§ Records from a data source
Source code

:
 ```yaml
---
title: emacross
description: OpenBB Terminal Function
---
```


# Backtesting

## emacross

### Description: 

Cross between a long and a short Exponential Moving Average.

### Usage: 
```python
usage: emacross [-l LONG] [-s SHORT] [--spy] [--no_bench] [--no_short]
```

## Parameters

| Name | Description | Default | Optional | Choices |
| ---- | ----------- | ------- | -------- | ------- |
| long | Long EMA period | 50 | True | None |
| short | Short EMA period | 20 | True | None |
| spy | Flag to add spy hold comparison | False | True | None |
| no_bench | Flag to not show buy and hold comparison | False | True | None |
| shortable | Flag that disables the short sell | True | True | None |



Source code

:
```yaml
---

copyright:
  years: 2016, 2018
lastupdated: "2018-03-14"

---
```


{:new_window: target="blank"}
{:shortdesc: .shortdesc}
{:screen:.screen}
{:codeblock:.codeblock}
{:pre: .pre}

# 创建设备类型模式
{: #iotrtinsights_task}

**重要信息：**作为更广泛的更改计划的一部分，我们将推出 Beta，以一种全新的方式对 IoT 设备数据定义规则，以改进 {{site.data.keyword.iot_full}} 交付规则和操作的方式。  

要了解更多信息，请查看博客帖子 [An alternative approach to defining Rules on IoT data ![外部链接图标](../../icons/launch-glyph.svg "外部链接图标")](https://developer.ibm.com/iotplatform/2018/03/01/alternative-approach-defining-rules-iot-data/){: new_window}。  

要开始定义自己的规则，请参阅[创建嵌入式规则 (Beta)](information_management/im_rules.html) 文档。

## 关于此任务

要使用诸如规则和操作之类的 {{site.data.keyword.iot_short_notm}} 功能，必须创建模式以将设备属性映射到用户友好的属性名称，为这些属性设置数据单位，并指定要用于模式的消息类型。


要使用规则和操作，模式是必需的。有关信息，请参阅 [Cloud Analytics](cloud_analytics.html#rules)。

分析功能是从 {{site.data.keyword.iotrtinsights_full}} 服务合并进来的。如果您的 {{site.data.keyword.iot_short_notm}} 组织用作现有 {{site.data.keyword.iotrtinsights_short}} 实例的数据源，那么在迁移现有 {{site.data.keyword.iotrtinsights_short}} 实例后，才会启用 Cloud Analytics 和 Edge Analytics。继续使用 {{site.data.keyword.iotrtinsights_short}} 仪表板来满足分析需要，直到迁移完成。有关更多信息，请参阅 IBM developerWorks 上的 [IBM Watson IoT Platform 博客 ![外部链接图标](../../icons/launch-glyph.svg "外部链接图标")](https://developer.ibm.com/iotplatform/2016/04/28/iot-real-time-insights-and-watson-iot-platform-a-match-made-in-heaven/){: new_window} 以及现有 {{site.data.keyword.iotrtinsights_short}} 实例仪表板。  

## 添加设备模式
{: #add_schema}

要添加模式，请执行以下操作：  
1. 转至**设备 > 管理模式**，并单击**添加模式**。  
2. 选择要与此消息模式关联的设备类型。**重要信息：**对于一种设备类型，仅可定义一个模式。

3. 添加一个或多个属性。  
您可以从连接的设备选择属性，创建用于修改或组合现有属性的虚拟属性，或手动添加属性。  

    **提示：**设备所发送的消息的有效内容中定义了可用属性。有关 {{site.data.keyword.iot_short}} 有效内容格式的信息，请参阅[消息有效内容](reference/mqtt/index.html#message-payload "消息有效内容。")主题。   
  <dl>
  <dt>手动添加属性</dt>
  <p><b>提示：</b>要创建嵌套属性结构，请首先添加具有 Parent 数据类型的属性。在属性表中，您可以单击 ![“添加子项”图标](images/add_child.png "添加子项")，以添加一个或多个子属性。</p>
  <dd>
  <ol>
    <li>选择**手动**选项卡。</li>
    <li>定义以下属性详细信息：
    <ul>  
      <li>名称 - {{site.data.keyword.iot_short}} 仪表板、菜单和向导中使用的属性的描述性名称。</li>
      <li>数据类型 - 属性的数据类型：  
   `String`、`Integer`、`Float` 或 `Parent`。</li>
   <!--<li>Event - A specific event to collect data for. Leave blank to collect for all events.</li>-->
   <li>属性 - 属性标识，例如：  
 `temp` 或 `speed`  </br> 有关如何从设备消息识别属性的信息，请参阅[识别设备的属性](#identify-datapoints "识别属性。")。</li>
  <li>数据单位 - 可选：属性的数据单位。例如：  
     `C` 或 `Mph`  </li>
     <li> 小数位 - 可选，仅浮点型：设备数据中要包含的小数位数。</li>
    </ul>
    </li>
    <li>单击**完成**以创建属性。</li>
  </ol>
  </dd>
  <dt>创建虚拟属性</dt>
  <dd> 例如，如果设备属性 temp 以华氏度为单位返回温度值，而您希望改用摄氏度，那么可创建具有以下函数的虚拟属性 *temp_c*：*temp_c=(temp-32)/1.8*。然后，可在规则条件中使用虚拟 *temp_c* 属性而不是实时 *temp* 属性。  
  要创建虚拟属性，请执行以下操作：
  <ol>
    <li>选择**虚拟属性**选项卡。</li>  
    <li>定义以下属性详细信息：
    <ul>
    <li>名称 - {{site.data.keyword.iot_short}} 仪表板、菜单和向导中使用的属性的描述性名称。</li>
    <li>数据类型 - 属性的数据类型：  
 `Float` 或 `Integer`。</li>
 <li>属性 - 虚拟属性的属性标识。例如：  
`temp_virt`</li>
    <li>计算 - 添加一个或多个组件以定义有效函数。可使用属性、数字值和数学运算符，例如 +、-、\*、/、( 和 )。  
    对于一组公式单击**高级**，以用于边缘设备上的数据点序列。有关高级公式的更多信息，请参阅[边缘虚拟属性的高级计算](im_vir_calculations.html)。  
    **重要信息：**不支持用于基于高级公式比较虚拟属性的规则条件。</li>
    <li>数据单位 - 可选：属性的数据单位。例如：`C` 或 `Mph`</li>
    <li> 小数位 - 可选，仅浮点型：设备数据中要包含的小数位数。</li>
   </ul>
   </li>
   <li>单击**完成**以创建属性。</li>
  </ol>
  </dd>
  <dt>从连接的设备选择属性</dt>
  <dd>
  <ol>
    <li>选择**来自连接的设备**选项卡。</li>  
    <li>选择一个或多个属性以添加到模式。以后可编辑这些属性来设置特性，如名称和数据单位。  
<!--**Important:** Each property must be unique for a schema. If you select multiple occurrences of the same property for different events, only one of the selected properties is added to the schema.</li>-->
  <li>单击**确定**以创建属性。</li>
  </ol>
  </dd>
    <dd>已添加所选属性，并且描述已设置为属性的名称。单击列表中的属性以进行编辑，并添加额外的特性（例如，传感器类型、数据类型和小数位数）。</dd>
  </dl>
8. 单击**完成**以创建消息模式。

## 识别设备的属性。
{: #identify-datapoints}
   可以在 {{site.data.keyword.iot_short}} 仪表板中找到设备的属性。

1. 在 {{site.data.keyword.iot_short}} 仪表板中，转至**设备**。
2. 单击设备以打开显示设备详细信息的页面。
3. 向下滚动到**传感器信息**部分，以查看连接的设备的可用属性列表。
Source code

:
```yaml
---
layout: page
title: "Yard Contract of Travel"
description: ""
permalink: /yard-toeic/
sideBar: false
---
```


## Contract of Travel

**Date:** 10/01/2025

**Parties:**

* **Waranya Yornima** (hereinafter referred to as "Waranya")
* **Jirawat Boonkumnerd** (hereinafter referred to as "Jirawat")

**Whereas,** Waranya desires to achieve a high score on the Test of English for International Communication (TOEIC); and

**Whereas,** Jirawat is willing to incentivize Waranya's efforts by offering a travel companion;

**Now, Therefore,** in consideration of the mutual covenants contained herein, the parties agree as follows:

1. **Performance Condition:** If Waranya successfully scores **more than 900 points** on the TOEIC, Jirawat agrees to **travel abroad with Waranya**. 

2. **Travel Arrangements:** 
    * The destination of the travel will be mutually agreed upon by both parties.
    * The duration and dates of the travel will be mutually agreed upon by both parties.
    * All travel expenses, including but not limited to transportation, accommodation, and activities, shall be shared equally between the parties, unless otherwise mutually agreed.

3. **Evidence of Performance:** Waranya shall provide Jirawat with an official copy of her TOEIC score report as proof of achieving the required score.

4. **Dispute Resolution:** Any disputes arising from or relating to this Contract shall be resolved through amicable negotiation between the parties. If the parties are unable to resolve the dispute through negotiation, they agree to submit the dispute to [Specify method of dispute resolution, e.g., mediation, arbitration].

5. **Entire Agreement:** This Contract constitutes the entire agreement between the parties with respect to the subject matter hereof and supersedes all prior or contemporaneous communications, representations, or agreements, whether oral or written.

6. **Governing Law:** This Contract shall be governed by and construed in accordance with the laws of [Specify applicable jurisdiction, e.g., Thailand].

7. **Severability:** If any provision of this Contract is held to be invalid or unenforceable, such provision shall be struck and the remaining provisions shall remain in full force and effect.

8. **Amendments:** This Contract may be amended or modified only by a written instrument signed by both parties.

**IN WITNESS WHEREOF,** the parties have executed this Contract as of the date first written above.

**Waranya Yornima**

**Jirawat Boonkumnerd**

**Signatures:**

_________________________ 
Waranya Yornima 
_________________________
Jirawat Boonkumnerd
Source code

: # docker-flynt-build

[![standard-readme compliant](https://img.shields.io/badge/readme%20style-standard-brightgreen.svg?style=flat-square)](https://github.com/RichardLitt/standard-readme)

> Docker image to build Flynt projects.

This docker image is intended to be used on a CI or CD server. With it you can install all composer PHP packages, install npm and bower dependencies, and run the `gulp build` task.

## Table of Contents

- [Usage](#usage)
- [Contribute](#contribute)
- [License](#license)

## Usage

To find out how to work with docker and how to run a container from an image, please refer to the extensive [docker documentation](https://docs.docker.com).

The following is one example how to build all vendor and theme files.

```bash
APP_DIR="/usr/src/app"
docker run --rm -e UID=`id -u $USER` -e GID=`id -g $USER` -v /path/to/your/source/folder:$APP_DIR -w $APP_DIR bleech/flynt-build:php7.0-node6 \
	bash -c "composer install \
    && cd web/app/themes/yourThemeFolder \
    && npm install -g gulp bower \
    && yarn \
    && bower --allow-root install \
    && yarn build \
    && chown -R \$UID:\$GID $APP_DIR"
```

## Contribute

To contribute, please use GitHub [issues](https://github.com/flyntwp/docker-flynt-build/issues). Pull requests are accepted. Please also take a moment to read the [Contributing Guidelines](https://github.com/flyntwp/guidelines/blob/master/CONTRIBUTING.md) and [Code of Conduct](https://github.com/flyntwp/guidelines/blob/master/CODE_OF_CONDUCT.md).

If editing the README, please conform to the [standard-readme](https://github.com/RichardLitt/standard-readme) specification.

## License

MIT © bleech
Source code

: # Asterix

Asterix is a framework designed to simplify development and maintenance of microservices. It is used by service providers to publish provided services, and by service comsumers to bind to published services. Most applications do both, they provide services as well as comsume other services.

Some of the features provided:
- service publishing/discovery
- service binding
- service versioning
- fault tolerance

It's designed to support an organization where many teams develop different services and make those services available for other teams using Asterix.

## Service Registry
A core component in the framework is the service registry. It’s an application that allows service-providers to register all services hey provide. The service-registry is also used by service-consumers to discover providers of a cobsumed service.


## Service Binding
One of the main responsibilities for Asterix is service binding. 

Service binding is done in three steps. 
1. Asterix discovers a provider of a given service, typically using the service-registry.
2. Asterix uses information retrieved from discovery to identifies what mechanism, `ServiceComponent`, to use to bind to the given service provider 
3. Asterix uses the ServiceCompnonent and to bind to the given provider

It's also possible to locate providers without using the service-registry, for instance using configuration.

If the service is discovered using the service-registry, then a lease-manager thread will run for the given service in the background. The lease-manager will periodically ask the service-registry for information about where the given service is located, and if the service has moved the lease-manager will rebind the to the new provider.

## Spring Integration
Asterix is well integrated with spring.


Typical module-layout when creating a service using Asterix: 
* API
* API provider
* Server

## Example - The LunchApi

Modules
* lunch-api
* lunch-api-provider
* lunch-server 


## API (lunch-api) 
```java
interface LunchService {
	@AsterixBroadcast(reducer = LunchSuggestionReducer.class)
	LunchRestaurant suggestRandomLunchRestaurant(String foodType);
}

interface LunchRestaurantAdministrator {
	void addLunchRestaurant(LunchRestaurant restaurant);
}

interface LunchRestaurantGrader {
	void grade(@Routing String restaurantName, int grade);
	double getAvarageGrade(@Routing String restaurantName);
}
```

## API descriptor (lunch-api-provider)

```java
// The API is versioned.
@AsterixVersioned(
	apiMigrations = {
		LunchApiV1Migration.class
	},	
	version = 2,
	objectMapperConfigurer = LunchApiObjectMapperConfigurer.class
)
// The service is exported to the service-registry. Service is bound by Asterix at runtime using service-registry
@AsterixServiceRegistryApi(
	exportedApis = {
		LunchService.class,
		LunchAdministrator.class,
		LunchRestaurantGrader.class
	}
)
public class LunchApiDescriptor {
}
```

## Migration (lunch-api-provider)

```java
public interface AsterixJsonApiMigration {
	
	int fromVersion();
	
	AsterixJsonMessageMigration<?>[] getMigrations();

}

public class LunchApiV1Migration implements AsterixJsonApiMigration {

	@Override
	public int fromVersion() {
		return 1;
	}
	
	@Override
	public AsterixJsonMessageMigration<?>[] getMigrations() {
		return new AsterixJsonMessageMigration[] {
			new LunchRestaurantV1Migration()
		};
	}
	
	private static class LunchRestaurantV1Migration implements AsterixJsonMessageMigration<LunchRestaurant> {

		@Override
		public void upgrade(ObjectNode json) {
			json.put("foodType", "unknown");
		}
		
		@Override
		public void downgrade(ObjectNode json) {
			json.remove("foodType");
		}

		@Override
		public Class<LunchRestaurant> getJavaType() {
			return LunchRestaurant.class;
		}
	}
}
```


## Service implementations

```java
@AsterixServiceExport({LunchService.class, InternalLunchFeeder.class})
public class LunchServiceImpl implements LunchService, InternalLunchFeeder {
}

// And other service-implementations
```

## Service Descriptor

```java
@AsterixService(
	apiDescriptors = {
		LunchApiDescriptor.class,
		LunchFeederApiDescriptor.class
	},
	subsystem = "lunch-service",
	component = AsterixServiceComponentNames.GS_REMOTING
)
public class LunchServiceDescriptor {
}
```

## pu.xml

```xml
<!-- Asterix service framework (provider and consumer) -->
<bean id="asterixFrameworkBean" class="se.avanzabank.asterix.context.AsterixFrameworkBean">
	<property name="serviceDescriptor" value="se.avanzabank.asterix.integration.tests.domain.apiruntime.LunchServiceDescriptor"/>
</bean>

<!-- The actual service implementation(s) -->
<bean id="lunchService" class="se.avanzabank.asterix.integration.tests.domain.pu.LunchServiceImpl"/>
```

§ WHAT IS BEING ASKED
Count up the lines in the records that contain the word "Flag" and reply with that figure only.

§ SOLUTION TO THE PROBLEM
3